Traveling a lot is expensive. This seems to be a contradiction, but it’s not; I’m referring to the movement you make while traveling. Most often when you’re on holiday, the transit costs can be the biggest part of the overall cost. Of course the main flights to your destination will usually be pricey, but I’m talking about the flights or transport costs within your trip. Even in Thailand, for example, a relatively cheap country to travel, an overnight VIP bus can set you back 1100 baht (USD$ 36). While this doesn’t seem expensive, if you’re taking four a week it adds up fast. You could spend two weeks in Thailand and take eight overnight buses and see lots of places… for a whole day or two each. Or, you could add a little more money to your budget (to cover accommodation, food, entertainment) and move much more slowly.
Leveraging your home currency makes all the difference. Would you judge me if I told you that I spent more in a week in Sydney than a month in Cambodia? I was staying at backpackers in both cases, but I was living a lot more comfortably in Cambodia (eating out, shopping etc). For me, traveling on New Zealand dollars, Australia was very expensive. So by traveling around South East Asia I was leveraging my currency. My flight to Asia was around 5 times the price of my flight to Sydney, so that is a cost to factor in. But the amount you pay extra in flights is quickly negated by the extra value you get for your dollar.
Having or making friends saves you money. Some parts of the world just aren’t set up for backpackers. In really cheap countries I found that, particularly in rural areas, that there aren’t really backpacker accommodation. This means you’re forced to take your own room and I usually choose an affordable guesthouse. I prefer staying at backpackers for numerous reasons and almost always will opt for a dorm instead of a private room when I’m traveling solo. Numerous times I’ve met people I’ve really liked and we’ve traveled together and split a room. This is awesome because it means your accommodation costs are instantly halved (and you have a friend, yay). You can also look into www.CouchSurfing.com to get your accommodation costs down. It’s more of a cultural/friendship exchange than using someone’s couch to save you cash. I’d suggest that you don’t Couchsurf with anyone you aren’t genuinely interested in, as that’s going against the whole purpose of Couchsurfing! I hosted a few people when I lived in New Zealand and it was awesome.
You binge less when you’re traveling long term. Well, I’m sure there are lots of exceptions to the rule, but for the most part it’s true. If you’re on holiday for a week, you’re going to want to eat out every meal you can – that’s the whole point of being on holiday, right? Whereas if you’ve been on the road for a month or two, you might find yourself feeling sick of not being able to prepare your own food. Or you might just lose the ‘value’ in eating out all the time. The same applies with drinking: it’s fun going out on a Tuesday night and getting absolutely hammered, because you’re on holiday. But eventually you tire of it and save it for more special occasions. In both cases, you wind up spending a bit less. Perhaps you grab a baguette with some spread for breakfast instead of sitting down for a $5 euro breakfast. Or maybe you’ll chill in your hostel instead of going out on a Monday night and blowing two days budget on beer.

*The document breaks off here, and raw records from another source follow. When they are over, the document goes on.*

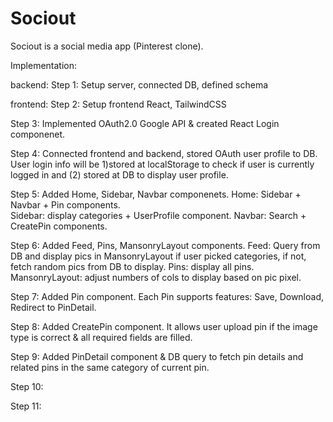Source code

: # Sociout

Sociout is a social media app (Pinterest clone).


Implementation:

backend:
Step 1: Setup server, connected DB, defined schema

frontend:
Step 2: Setup frontend React, TailwindCSS

Step 3: Implemented OAuth2.0 Google API & created React Login componenet. 

Step 4: Connected frontend and backend, stored OAuth user profile to DB. User login info will be 1)stored at localStorage to check if user is currently logged in and (2) stored at DB to display user profile.

Step 5: Added Home, Sidebar, Navbar componenets. 
    Home: Sidebar + Navbar + Pin components.  
    Sidebar: display categories + UserProfile component. 
    Navbar: Search + CreatePin components.

Step 6: Added Feed, Pins, MansonryLayout components.
    Feed: Query from DB and display pics in MansonryLayout if user picked categories, if not, fetch random pics from DB to display.
    Pins: display all pins.
    MansonryLayout: adjust numbers of cols to display based on pic pixel.

Step 7: Added Pin component. Each Pin supports features: Save, Download, Redirect to PinDetail. 

Step 8: Added CreatePin component. It allows user upload pin if the image type is correct & all required fields are filled. 

Step 9: Added PinDetail component & DB query to fetch pin details and related pins in the same category of current pin. 

Step 10: 

Step 11:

The longer you travel, the more your priorities will shift. When you’re traveling with a finite amount of money, small changes like these can add extra days or weeks onto your trip. Try to record everything you spend in a little notebook, it keeps your spending in line. Travel doesn’t have to be expensive as you think it is, in fact long term travel is cheap – much cheaper than living at home for me.